- _Task to carry out_
Return the lines below exactly, starting with the line that contains "dates: 'Jan 2021 - Jan 2022'" and stopping after the last line.

════════════════════

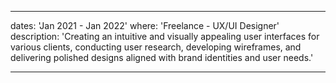 ---

dates: 'Jan 2021 - Jan 2022'
where: 'Freelance - UX/UI Designer'
description: 'Creating an intuitive and visually appealing user interfaces for various clients, conducting user research, developing wireframes, and delivering polished designs aligned with brand identities 
and user needs.'

---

════════════════════

- _Response area_
dates: 'Jan 2021 - Jan 2022'
where: 'Freelance - UX/UI Designer'
description: 'Creating an intuitive and visually appealing user interfaces for various clients, conducting user research, developing wireframes, and delivering polished designs aligned with brand identities 
and user needs.'

---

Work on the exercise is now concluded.